But where does the Christmas story itself come from: Jesus in the manger, the angels and wise men?

The familiar Christmas story, including the virgin conception and birth of Jesus, is found in the gospels of Matthew and Luke. Scholars have pointed out that these stories are somewhat disconnected from other parts of these Gospels and the rest of the New Testament. In fact, by the time he is a young boy in the temple, Jesus's parents seem to have forgotten the virgin birth. They act surprised by his odd behavior. There is never any other mention in the New Testament of these incredible events! These stories seem to be an afterthought, written later than the rest of the gospels that contain them.

To make matters more interesting, the stories themselves have inconsistencies and ambiguities - contradictory genealogies, for example. Our Christmas story (singular) is actually a composite.

Or consider the idea that Mary is a virgin. The Greek writer of Matthew quotes Isaiah as saying: "a parthenos shall conceive and bear a child." The Hebrew word in Isaiah is "almah," which means simply "young woman." But the Greek word parthenos can mean either a virgin or a young woman, and it got translated as "virgin." Modern Bible translations have corrected this, but it is a central part of the Christmas story.

That's a lot of added complications. If the rest of the New Testament doesn't refer to these stories or need them, then how did we end up with them? Where do they come from?

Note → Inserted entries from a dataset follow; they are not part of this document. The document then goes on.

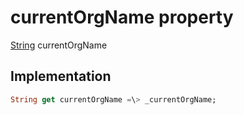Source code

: 


# currentOrgName property









[String](https:api.flutter.dev/flutter/dart-core/String-class.html) currentOrgName
  







## Implementation

```dart
String get currentOrgName =\> _currentOrgName;
```









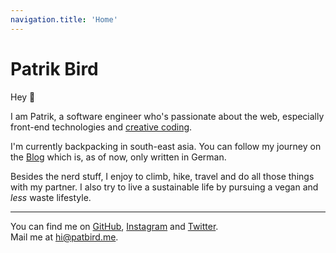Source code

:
 ```yaml
---
navigation.title: 'Home'
---
```

# Patrik Bird
Hey :wave:

I am Patrik, a software engineer who's passionate about the web, especially front-end technologies 
and [creative coding](https://openprocessing.org/).

I'm currently backpacking in south-east asia.
You can follow my journey on the [Blog](/blog) which is, as of now, only written in German.

Besides the nerd stuff, I enjoy to climb, hike, travel and do all those things with my partner.
I also try to live a sustainable life by pursuing a vegan and _less_ waste lifestyle.

---

You can find me on [GitHub](https://github.com/PatrikBird), [Instagram](https://www.instagram.com/patbirdo/) and [Twitter](https://twitter.com/PatBirdMe).
<br>
Mail me at hi@patbird.me.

One part of the answer comes from Hellenistic culture. (It is no accident all New Testament books written in Greek.) In this tradition, when a man did something extraordinary there was the assumption that he did this because he was different, either divine or semi-divine. They would make up a story about how he came to be divine. Almost all Greek heroes were said to be born of a human woman and a god--even Alexander the Great, Augustus and Pythagoras.
The father typically was Zeus or Apollo. The god would come and sleep with the woman, pretending to be the husband or as a bolt of lightning, or some such. Greek mythology also shows up in the book of Genesis: the gods lusting after the women and coming down and mating with them.

Why were they added to the Christian story?

Jewish Christians - the first Christians didn't believe in the virgin birth. They believed that Joseph was the biological father of Jesus. Part of their Christology was "adoptionism"--they thought Jesus was adopted as the unique son of God at some time later in life. There were disagreements about when - Mark suggests the baptism, Paul suggests the resurrection.

Over time, gentile Christianity replaced Jewish Christianity. There were Jewish-Roman Wars. The Jewish Christians were marginalized and oppressed. The Gentile branch became dominant. Eventually we get the gospel of John which pushes the sonship of Jesus back to the beginning of time. This writer is at the other end of the spectrum from the Jewish Christians.
But Matthew and Luke think that the Sonship of Jesus began at birth. And they want to tell a story that reinforces this point. Matthew and Luke are the source of the Christmas story as most of us learned it.

Why didn't the writers do a better job of cleaning the contradictions? They did, some. This is called the "orthodox corruption of scripture." (Bart Ehrman article , book) . But it appears that these birth stories were added toward the end, so scripture got frozen before they could get integrated.

I was raised that the bible was the literally perfect, "inerrant" word of God, essentially dictated by God to the writers. What you are saying about the Christmas story sure calls into question this point of view.

Which Bible?! There are thousands of manuscript variations.
Most biblical stories are probably fiction, not non-fiction. They are mythology in the deepest sense of the word. But we need to get beyond issue of whether biblical reports happened in the historical, physical sense to understand what they mean spiritually and mythically.

Ok. Back to Christmas. Of all the images from the Christmas story, the one that people fall in love with most is angels. The Christmas story is full of angels, beings of light. Is this because of the solstice tradition?

Actually it comes from the Hebrew Bible, the Jewish scriptures that were eventually adopted into the Christian Bible as the Old Testament. It also comes from the Jewish literature written between the Old and New Testaments that didn't get into the biblical canon. Some of these are even quoted in the New Testament, for example Enoch, from the 2nd Century BC. It's all about angels.

What are angels in these stories? Who are they?

The Bible calls them the sons of God, the Divine Council. The word used for God in parts of the Hebrew Bible, Elohim, is plural implying a family of deities. Angels are the lesser gods of the deposed pantheon of ancient Israel. They are under the rulership of Yahweh. Together with Yahweh they are part of Elohim, a plural word that we translate "God" in the book of Genesis. Elohim/God says "Let us make humans in our image." Christians understand this to refer to the trinity, but that is a later interpretation. These angels came from the ancient pantheons of Mesopotamia and Egypt. Many of these gods come from stars. There is a strong astral dimension. "Heavenly Hosts" are stars.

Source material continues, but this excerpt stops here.